Hello,
I am seeking feedback on how to best add support for the new Cudy M3000 with the Motorcomm YT8821 PHY on its WAN port. The current situation is that I understand why the 2.5G WAN port behaves unreliably and have one possible fix ready as a PR (beware of the giant message history). However, I am not sure which approach is best for OpenWrt.
EDIT: Some additional context that I forgot to add: an older hardware revision of the Cudy M3000 is already supported by OpenWrt. That hardware revision had a different PHY chip on the WAN port (RTL8221B-VB-CG).
Background
The 2.5G WAN port in the new Cudy M3000 is connected to the Motorcomm YT8821 PHY. The PHY is not working reliably because there is an address conflict on the router's MDIO bus.
-
There is an internal GbE PHY in the MT7981B SoC (this PHY is connected to the LAN port). This PHY always listens on MDIO address 0.
-
Then there is the external YT8821 PHY. This PHY is strapped to listen on MDIO address 1, but the PHY also listens on address 0 by default (Motorcomm considers that address a broadcast address by default).

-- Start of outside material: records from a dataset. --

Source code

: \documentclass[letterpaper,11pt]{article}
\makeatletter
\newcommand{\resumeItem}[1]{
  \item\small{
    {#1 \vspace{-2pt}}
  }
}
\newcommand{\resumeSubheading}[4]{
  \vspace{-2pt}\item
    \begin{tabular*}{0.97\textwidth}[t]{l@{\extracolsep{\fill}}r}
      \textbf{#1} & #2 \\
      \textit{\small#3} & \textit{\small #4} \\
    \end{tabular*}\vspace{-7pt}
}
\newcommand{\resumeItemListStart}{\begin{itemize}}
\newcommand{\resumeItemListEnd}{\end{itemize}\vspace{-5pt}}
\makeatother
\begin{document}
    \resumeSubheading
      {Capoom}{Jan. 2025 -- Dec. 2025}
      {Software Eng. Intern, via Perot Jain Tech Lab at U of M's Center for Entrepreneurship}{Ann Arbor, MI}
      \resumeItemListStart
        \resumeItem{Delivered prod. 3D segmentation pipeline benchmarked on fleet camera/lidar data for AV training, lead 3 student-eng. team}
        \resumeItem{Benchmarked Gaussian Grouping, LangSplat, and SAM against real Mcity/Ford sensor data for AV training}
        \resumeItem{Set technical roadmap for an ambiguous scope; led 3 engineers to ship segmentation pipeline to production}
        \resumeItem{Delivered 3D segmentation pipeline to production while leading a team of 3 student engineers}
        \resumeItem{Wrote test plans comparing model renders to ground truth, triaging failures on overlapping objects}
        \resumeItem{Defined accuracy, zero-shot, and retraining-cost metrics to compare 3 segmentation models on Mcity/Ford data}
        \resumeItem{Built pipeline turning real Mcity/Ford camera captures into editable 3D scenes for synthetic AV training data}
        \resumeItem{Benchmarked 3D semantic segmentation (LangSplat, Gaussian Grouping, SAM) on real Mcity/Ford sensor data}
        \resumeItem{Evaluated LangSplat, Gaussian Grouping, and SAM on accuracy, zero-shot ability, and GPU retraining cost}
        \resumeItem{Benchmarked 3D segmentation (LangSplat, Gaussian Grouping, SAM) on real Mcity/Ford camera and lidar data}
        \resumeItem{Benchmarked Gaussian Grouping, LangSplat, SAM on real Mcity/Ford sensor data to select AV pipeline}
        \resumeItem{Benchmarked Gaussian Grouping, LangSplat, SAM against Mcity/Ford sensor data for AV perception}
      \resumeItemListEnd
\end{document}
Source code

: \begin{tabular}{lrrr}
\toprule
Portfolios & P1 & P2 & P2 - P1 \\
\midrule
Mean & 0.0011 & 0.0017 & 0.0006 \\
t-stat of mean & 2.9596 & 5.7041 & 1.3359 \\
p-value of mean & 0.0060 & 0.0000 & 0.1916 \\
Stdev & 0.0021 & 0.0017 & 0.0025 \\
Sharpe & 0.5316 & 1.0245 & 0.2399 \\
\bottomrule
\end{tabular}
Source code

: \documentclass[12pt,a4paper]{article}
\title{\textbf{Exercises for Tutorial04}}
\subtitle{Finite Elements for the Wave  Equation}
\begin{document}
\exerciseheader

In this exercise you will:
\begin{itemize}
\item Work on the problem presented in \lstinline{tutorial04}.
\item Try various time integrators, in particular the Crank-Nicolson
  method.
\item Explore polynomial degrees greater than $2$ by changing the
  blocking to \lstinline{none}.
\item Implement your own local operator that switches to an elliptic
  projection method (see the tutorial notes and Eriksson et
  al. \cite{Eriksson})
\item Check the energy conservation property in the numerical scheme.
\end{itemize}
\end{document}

The result is that the YT8821 reacts to commands intended for the internal MT7981B PHY and this messes up its internal state. For example, it only runs at 100 Mbps on 1 Gbps links. Another example is that calling "ip link set dev eth1 down" (e.g. bringing down the LAN port) brings down the WAN port as well.
The canonical way of fixing this is to reconfigure one internal register in the YT8821 such that the YT8821 stops listening on address 0. The problem is how to achieve that.
What I have tried
I initially thought that this could be fixed in the kernel. I prototyped some patches and sent them to LKML, but the patches do not fit nicely into mainline (the fix is either not reliable, or it requires ugly changes in the core code) and so I'd say they were rejected.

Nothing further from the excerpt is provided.